Mr. Killam hoped the men who might be sent to the General Parliament would not be those who had been instrumental in overturning the constitution of the country. The present bill was but a portion of the scheme which was intended to deprive them of their just rights and privileges. The object now with gentlemen opposite was to crush out Nova Scotia and merge her identity into that of Canada He trusted, however, that Nova Scotians would triumph over those who were bartering away their rights, and that there would always be a Nova Scotian party to rule in the Legislature henceforth.

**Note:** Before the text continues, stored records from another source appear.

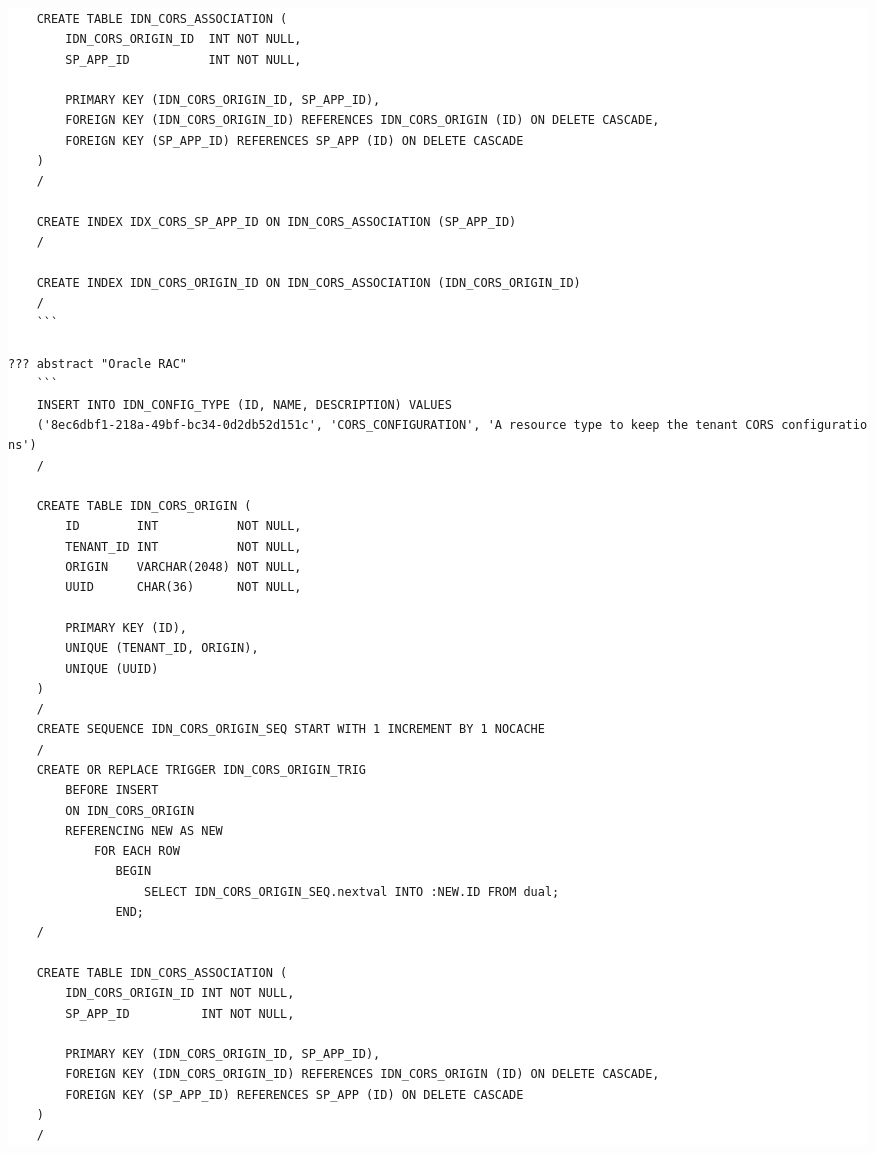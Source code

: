         CREATE TABLE IDN_CORS_ASSOCIATION (
            IDN_CORS_ORIGIN_ID  INT NOT NULL,
            SP_APP_ID           INT NOT NULL,
        
            PRIMARY KEY (IDN_CORS_ORIGIN_ID, SP_APP_ID),
            FOREIGN KEY (IDN_CORS_ORIGIN_ID) REFERENCES IDN_CORS_ORIGIN (ID) ON DELETE CASCADE,
            FOREIGN KEY (SP_APP_ID) REFERENCES SP_APP (ID) ON DELETE CASCADE
        )
        /

        CREATE INDEX IDX_CORS_SP_APP_ID ON IDN_CORS_ASSOCIATION (SP_APP_ID)
        /
        
        CREATE INDEX IDN_CORS_ORIGIN_ID ON IDN_CORS_ASSOCIATION (IDN_CORS_ORIGIN_ID)
        /
        ```
    
    ??? abstract "Oracle RAC"
        ```
        INSERT INTO IDN_CONFIG_TYPE (ID, NAME, DESCRIPTION) VALUES
        ('8ec6dbf1-218a-49bf-bc34-0d2db52d151c', 'CORS_CONFIGURATION', 'A resource type to keep the tenant CORS configurations')
        /
        
        CREATE TABLE IDN_CORS_ORIGIN (
            ID        INT           NOT NULL,
            TENANT_ID INT           NOT NULL,
            ORIGIN    VARCHAR(2048) NOT NULL,
            UUID      CHAR(36)      NOT NULL,
        
            PRIMARY KEY (ID),
            UNIQUE (TENANT_ID, ORIGIN),
            UNIQUE (UUID)
        )
        /
        CREATE SEQUENCE IDN_CORS_ORIGIN_SEQ START WITH 1 INCREMENT BY 1 NOCACHE
        /
        CREATE OR REPLACE TRIGGER IDN_CORS_ORIGIN_TRIG
            BEFORE INSERT
            ON IDN_CORS_ORIGIN
            REFERENCING NEW AS NEW
                FOR EACH ROW
                   BEGIN
                       SELECT IDN_CORS_ORIGIN_SEQ.nextval INTO :NEW.ID FROM dual;
                   END;
        /
        
        CREATE TABLE IDN_CORS_ASSOCIATION (
            IDN_CORS_ORIGIN_ID INT NOT NULL,
            SP_APP_ID          INT NOT NULL,
        
            PRIMARY KEY (IDN_CORS_ORIGIN_ID, SP_APP_ID),
            FOREIGN KEY (IDN_CORS_ORIGIN_ID) REFERENCES IDN_CORS_ORIGIN (ID) ON DELETE CASCADE,
            FOREIGN KEY (SP_APP_ID) REFERENCES SP_APP (ID) ON DELETE CASCADE
        )
        /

Mr. Locke said that the people had sent them to the Legislature under a constitution which was now to be legislated away. The Legislature had large powers, but he believed that it exceeded those powers when it changed the constitution under which it was elected without the consent of the people. The people had never elected them for such a purpose. He believed that it would be better to do away with the Legislative Council altogether. In previous years he had moved to abolish the Legislative Council. The business of the city of London was transacted by a single body. The Lunatic Asylum was one of the few important subjects that would come under the purview of the Local Legislature, and it was unnecessary to have too cumbrous a Legislature.
Mr. Blanchard was of opinion that if it were possible to do away with existing anomalies in the representation to a larger extent it would be better. In the island of Cape Breton there were two large and two small counties, yet the representation of each would […]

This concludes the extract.